The Thorough Thoreau: the Annotated Fluid-Text Edition

The ENGL340 Coder’s team presents the Improved Fluid-Text edition of Walden…

Working with Beth Witherell’s “The Writings of Henry D. Thoreau,” and the Princeton edition of Walden, our team incorporated annotations from eight volumes of journals into the Fluid-Text edition of Walden, making the project more massive, authentic, and penetrating.

“We commonly do not remember that it is, after all, always the first person that is speaking. I should not talk so much about myself if there were any body else whom I knew as well. Unfortunately, I am confined to this theme by the narrowness of my experience.” Walden page one.

Project: Success!with some foundering… Our ultimate goal this semester was to add a feature to the Fluid-Text Walden that grants users a behind-the-scenes study of Thoreau’s writing process, from the [seemingly] random ramblings of his journals to the finished product– the transcendentalist masterpiece of life in the woods. Given that our group as a whole had little prior experience with encoding, our journey was not directly the exploration of growing authorship, but instead the exploration of this idea in a digital way– we explored this idea in a very meta way, going behind the behind-the-scenes to revamp the digital edition of the work.

Our task involved expanding our collective knowledge of coding, primarily utilizing the TEI standard and the XML format, of which we plugged finally into the versioning machine of the Fluid-Text.

However, what can’t clearly be seen in the digital manifestation of our effort are the organizational bumps we plowed into along the way– the rerouting and clarifying and focusing and… Here we will historicize the endeavor (much like our project scaffolds Thoreau to a greater degree)– of the careful balance digital humanists must establish between planning  and actual implementation.

For all the struggle, our project was completed. The Fluid-Text edition is ever-enhancing itself, and Thoreau isn’t done with us yet, either.



Table of Contents:

•The Process
• The Product
• Challenges
• The Future
• Digital Humanities
• Project Members
• Resources



THE PROCESS

 “No man ever stood the lower in my estimation for having a patch in his clothes…”

For some time, the project was undefined. We rolled around in the dirt of ideas and potential projects, and had a few false starts and dead ends along the way. ENGL340’s Data Analysis group discussed feasible ideas with our team at the onset, as we were both working with types of coding and analysis as the basic  purpose to our project, but eventually the path was forked.
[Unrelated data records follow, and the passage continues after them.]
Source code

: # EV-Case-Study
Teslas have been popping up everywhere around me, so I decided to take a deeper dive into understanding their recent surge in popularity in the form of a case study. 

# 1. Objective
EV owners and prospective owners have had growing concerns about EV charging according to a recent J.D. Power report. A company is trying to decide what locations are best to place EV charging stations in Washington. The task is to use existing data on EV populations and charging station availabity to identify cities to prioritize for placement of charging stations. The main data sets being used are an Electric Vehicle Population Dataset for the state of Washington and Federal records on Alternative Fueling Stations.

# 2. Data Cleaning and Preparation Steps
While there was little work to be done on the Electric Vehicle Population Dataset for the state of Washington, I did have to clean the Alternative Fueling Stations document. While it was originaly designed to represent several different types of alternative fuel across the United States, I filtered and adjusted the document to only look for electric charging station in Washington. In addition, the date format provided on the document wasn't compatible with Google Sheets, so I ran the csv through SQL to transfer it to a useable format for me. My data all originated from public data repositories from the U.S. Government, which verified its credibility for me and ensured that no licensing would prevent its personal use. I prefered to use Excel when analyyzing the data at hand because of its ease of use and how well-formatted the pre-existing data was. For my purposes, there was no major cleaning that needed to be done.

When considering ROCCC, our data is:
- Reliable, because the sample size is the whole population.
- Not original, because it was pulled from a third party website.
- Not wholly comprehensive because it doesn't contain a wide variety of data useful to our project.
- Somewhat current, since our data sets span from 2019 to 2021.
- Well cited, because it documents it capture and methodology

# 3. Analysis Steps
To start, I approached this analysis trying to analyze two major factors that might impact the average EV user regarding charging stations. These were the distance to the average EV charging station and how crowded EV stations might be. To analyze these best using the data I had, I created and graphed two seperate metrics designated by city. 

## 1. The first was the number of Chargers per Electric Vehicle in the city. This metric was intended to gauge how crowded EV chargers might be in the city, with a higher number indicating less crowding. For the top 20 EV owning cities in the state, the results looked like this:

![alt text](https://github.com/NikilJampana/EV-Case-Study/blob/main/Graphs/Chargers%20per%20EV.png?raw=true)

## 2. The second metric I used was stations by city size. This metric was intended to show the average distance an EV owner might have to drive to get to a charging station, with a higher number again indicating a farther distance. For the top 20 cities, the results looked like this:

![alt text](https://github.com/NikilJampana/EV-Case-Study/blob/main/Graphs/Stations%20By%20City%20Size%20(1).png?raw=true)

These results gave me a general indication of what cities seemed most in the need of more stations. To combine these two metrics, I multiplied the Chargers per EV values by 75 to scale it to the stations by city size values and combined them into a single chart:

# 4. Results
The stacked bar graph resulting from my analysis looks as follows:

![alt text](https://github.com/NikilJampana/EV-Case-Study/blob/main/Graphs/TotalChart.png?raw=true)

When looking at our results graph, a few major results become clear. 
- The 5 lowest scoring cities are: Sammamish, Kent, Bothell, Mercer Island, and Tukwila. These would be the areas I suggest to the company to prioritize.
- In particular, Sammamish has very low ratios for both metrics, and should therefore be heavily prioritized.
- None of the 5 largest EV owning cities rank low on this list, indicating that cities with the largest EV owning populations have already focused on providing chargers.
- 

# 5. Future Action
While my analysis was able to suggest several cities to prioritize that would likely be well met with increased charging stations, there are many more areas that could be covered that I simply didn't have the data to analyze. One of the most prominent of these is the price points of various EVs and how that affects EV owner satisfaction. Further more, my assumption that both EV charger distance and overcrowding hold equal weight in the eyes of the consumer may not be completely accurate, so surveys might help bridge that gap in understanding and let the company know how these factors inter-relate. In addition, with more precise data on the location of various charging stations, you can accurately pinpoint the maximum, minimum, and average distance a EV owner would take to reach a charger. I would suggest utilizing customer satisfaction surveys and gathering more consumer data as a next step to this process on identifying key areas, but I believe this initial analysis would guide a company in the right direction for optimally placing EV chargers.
Finally, it was decided, given the availability of materials, that we would create a coding project that amalgamated passages in Thoreau’s journals that were later referenced in the published edition of Walden in the digital edition, the Fluid-Text. These cross-references  were neatly cited in a compendium in the back of the volumes (#1-8) of “The Writings of Henry D. Thoreau.”

01_ThoreauThoreau kept extensive journals, of which he recorded ideas, notes, and thoughts he had during his days. Some were lengthy– others, jotted down half-ideas, of which seem only to make sense to Thoreau himself (or, when Thoreau later finished the thought by including it in Walden).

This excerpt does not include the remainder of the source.